Numerical Evaluations and Results

The implementation and evaluation of Clockwork demonstrate its capacity to meet rigorous Service Level Objectives (SLOs), including maintaining 100ms latency targets for a vast majority (99.9999%) of requests. The system can scale to handle thousands of concurrent models per GPU, substantially mitigating tail latency. When benchmarked against existing model serving frameworks like Clipper and INFaaS, Clockwork exhibits superior latency performance and resource utilization.

  • Quantitative Findings: The system shows compelling quantitative results by outperforming Clipper and INFaaS in terms of meeting latency requirements and maintaining high goodput even under the pressures of unpredictable, bursty workloads and myriad contending clients.
  • Scalability and Efficiency: The architecture efficiently embraces scalability without sacrificing predictability, proving its mettle in real-world scenarios with heterogeneous workloads, benefitting applications requiring high dynamics and frequent model updates or tests.

Implications and Future Prospects

The implications of the Clockwork system extend significantly into both academic research and practical applications. The theoretical insight that DNNs can be leveraged predictably reshapes the approach towards ML infrastructure design, motivating further exploration into deterministic execution models. On a practical level, Clockwork paves the way for implementing ML systems in critical real-time applications, enhancing their reliability and efficiency without incurring excess resource costs.
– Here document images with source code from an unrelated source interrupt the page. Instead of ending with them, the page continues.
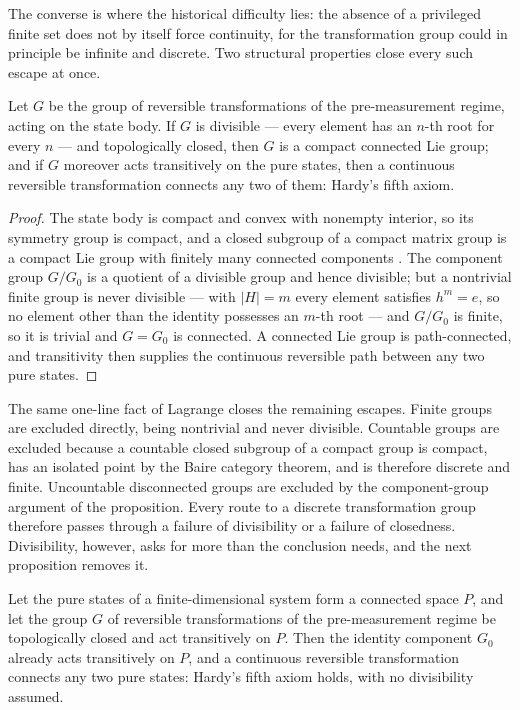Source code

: The converse is where the historical difficulty lies: the absence of a privileged finite set does
not by itself force continuity, for the transformation group could in principle be infinite and
discrete. Two structural properties close every such escape at once.

\begin{proposition}\label{prop:divisible-closed}
Let $G$ be the group of reversible transformations of the pre-measurement regime, acting on the
state body. If $G$ is divisible --- every element has an $n$-th root for every $n$ --- and
topologically closed, then $G$ is a compact connected Lie group; and if $G$ moreover acts
transitively on the pure states, then a continuous reversible transformation connects any two of
them: Hardy's fifth axiom.
\end{proposition}

\begin{proof}
The state body is compact and convex with nonempty interior, so its symmetry group is compact, and
a closed subgroup of a compact matrix group is a compact Lie group with finitely many connected
components \autocite{broeckertomdieck1985compact}. The component group $G/G_{0}$ is a quotient of a
divisible group and hence divisible; but a nontrivial finite group is never divisible --- with
$\lvert H\rvert = m$ every element satisfies $h^{m} = e$, so no element other than the identity
possesses an $m$-th root --- and $G/G_{0}$ is finite, so it is trivial and $G = G_{0}$ is connected.
A connected Lie group is path-connected, and transitivity then supplies the continuous reversible
path between any two pure states.
\end{proof}

The same one-line fact of Lagrange closes the remaining escapes. Finite groups are excluded
directly, being nontrivial and never divisible. Countable groups are excluded because a
countable closed subgroup of a compact group is compact, has an isolated point by the Baire
category theorem, and is therefore discrete and finite. Uncountable disconnected groups are
excluded by the component-group argument of the proposition. Every route to a discrete
transformation group therefore passes through a failure of divisibility or a failure of
closedness. Divisibility, however, asks for more than the conclusion needs, and the next
proposition removes it.

\begin{proposition}\label{prop:connected-transitive}
Let the pure states of a finite-dimensional system form a connected space $P$, and let the group
$G$ of reversible transformations of the pre-measurement regime be topologically closed and act
transitively on $P$. Then the identity component $G_0$ already acts transitively on $P$, and a
continuous reversible transformation connects any two pure states: Hardy's fifth axiom holds,
with no divisibility assumed.
\end{proposition}

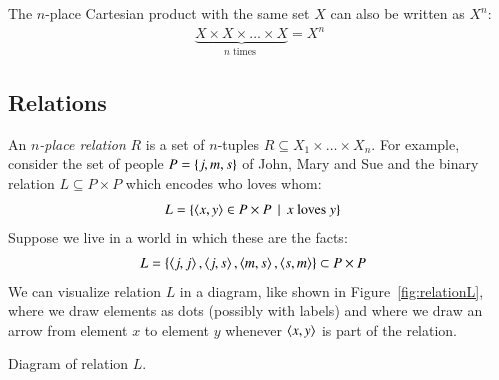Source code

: \documentclass[nobib,nofonts]{tufte-handout}
\begin{document}
The $n$-place Cartesian product with the same set $X$ can also be written as $X^{n}$:
    \begin{align*}
      \underbrace{X \times X \times \dots \times X} _{n \text{ times }}= X^{n}
    \end{align*}

\subsection{Relations}

An \emph{$n$-place relation} $R$ is a set of $n$-tuples
$R \subseteq X_1 \times \dots \times X_n$.
For example, consider the set of people $P = \left\{j,m,s\right\}$ of John, Mary and Sue and the binary relation $L \subseteq P \times P$ which encodes who loves whom:
\begin{align*}
  L & = \left\{\left \langle x,y\right\rangle \in P \times P \thinspace \mid \thinspace \text{$x$ loves $y$}\right\}
\end{align*}
Suppose we live in a world in which these are the facts:
\begin{align*}
  L  & = \left\{\left \langle j,j\right\rangle, \left \langle j,s\right\rangle, \left \langle m,s\right\rangle, \left \langle s,m\right\rangle\right\} \subset P \times P
\end{align*}
\noindent We can visualize relation $L$ in a diagram, like shown in Figure~\ref{fig:relationL}, where we
draw elements as dots (possibly with labels) and where we draw an arrow from element $x$ to
element $y$ whenever $\left \langle x,y\right\rangle$ is part of the relation.
\begin{marginfigure}
\caption{Diagram of relation $L$.}
\label{fig:relationL}
\end{marginfigure}
\end{document}
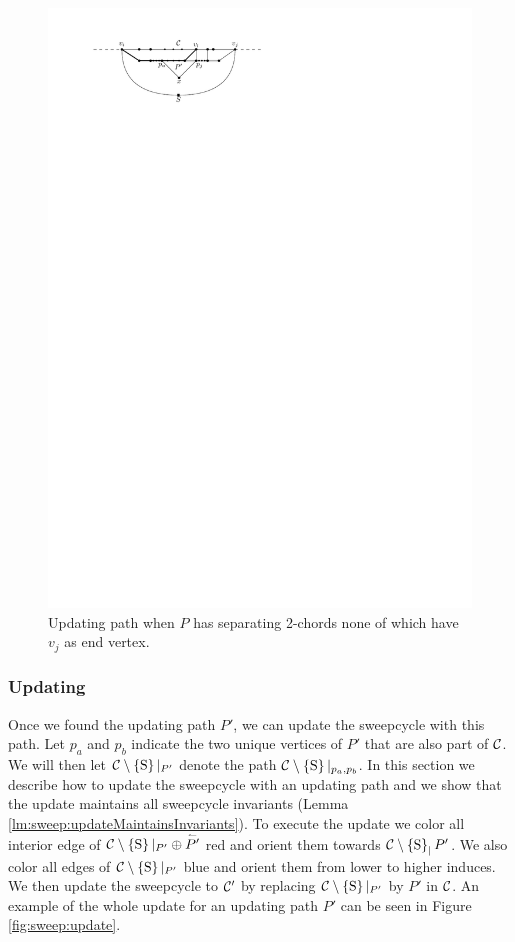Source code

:       \begin{figure}[b]
        \centering
        \includegraphics[scale=1]{unifiedAlgo/img/sweep/cases/free2chord}
        \caption{Updating path when $P$ has separating 2-chords none of which have $v_j$ as end vertex.}
        \label{fig:sweep:free2chord}
      \end{figure}

\subsubsection{Updating}
  \label{sss:sweep:update}
  Once we found the updating path $P'$, we can update the sweepcycle with this path.  Let $p_a$ and $p_b$ indicate the two unique vertices of $P'$ that are also part of $\mathcal{C}$. We will then let $\mathcal{C} \setminus \left\lbrace {\mathrm{S}} \right\rbrace|_{P'}$ denote the path $\mathcal{C} \setminus \left\lbrace {\mathrm{S}} \right\rbrace|_{p_a, p_b}$.
  In this section we describe how to update the sweepcycle with an updating path and we show that the update maintains all sweepcycle invariants (Lemma \ref{lm:sweep:updateMaintainsInvariants}).
  To execute the update we color all interior edge of $\mathcal{C} \setminus \left\lbrace {\mathrm{S}} \right\rbrace|_{P'} \oplus \accentset{\leftharpoonup}{P'}$ red and orient them towards $\mathcal{C} \setminus \left\lbrace {\mathrm{S}} \right\rbrace_|{P'}$.
  We also color all edges of $\mathcal{C} \setminus \left\lbrace {\mathrm{S}} \right\rbrace|_{P'}$  blue and orient them from lower to higher induces.
  We then update the sweepcycle to $\mathcal{C}'$ by replacing $\mathcal{C} \setminus \left\lbrace {\mathrm{S}} \right\rbrace|_{P'}$ by $P'$ in $\mathcal{C}$.
  An example of the whole update for an updating path $P'$ can be seen in Figure \ref{fig:sweep:update}.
Future research could explore enhancing the predictability of inference processes with varying workloads, advancing the paradigm of deterministic execution models, and adapting the architectural principles to emerging AI technologies, including those involving highly dynamic and non-deterministic ML models.

In conclusion, this work underscores the potential of designing ML systems from the ground-up with predictability as a core parameter, heralding a new era of dependable AI services in interactive systems.